FX round-up: Sterling, dollar lower as markets anticipate FOMC minutes
Sterling was mostly lower Wednesday as mixed UK economic data reinvigorated Brexit nerves in the market, with investors' attentions now on the Federal Open Market Committee (FOMC) minutes due out at 19:00 GMT.
At 17:20 GMT, sterling was down 0.24% to $1.2443, and down 0.48% to €1.1781. The dollar-spot index was flat at $101.370.
Sterling also retreated against the aussie, kiwi, rand and yen, but made a minor gain on the loonie.
FXTM research analyst Lukman Otunuga said sterling found itself exposed to steep losses after mixed UK economic data revived some Brexit anxieties.
Office for National Statistics data revealed UK gross domestic product grew 0.7% in Q4 2016, up a touch from the estimate of 0.6% growth at the end of last month.
However, for 2016 growth was 1.8% higher than the year before, revised down by 0.2 percentage points from the 'flash' estimate.
"Sterling remains heavily influenced by the Brexit developments with further weakness expected as uncertainty haunts investor attraction towards the currency," Otunuga added.
Joshua Mahony, market analyst at IG, said focus was now on the US, where the release of the latest FOMC monetary policy minutes were sure to push the dollar back into the limelight.
The dollar was lower against the euro, aussie, dollar, rand and yen, but like sterling eked out a rise against the loonie.
"(Fed chair) Janet Yellen's appearance in Washington went a long way to determining a market position over when we will see the Fed act, raising the option-derived probability of a March hike," said Mahony in a statement.

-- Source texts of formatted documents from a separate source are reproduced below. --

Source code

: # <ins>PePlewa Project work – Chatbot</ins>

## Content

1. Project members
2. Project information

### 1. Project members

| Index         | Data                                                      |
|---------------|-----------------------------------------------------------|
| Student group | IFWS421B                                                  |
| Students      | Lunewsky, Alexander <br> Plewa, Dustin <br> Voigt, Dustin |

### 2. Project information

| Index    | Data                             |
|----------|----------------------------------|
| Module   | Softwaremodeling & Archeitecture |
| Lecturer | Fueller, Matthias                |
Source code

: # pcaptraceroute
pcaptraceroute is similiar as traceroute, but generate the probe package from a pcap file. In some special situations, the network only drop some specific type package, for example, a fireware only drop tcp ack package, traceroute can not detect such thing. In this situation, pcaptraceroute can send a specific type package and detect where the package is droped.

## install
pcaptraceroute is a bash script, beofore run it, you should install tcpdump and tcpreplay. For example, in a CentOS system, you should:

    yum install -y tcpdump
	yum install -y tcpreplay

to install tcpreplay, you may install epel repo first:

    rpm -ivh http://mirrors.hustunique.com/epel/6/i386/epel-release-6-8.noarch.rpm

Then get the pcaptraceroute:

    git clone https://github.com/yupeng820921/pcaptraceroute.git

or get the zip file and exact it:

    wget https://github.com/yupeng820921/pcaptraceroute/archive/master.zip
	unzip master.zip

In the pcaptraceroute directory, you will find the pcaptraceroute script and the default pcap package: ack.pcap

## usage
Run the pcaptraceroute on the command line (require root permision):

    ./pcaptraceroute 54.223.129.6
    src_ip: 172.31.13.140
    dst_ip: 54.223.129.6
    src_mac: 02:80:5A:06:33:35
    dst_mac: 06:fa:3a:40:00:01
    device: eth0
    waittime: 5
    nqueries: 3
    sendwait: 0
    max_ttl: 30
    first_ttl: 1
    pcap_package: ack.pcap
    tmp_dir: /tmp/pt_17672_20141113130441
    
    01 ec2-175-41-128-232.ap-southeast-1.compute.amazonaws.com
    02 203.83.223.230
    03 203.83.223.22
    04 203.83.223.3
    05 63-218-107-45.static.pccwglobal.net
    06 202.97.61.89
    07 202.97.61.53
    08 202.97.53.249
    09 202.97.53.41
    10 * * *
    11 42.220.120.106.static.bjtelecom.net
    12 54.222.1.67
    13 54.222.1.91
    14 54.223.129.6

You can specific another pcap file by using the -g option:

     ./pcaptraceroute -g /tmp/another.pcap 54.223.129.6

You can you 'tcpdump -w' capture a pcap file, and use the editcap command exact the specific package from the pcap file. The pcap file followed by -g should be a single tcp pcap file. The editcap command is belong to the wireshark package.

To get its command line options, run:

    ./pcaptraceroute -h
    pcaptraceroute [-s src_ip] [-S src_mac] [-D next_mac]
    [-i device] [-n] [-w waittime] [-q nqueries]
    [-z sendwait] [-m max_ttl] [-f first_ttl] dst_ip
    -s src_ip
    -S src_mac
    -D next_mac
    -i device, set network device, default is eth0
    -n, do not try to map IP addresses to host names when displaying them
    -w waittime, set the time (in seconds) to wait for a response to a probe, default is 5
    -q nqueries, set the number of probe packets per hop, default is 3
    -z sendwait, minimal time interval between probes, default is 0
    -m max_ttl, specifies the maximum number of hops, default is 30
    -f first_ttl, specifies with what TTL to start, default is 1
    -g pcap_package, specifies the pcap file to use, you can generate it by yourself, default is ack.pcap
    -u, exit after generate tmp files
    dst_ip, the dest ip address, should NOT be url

"The big question is whether Trump's initial actions and promises have shifted market estimates, with some members being open to a hawkish shift in the event of a upward shift in UK growth projections."
Otunuga added that the improving sentiment towards the US economy, prospects of higher US rates and the relentless 'Trump effect' had made the dollar king again.
He opined that the FOMC minutes had the ability to fuel the current bull rally or potentially limit gains.
"If the FOMC minutes are in harmony with the recent hawkish comments from Fed official, then the Greenback may be installed with further inspiration to trade (the dollar-spot index) towards $102.00."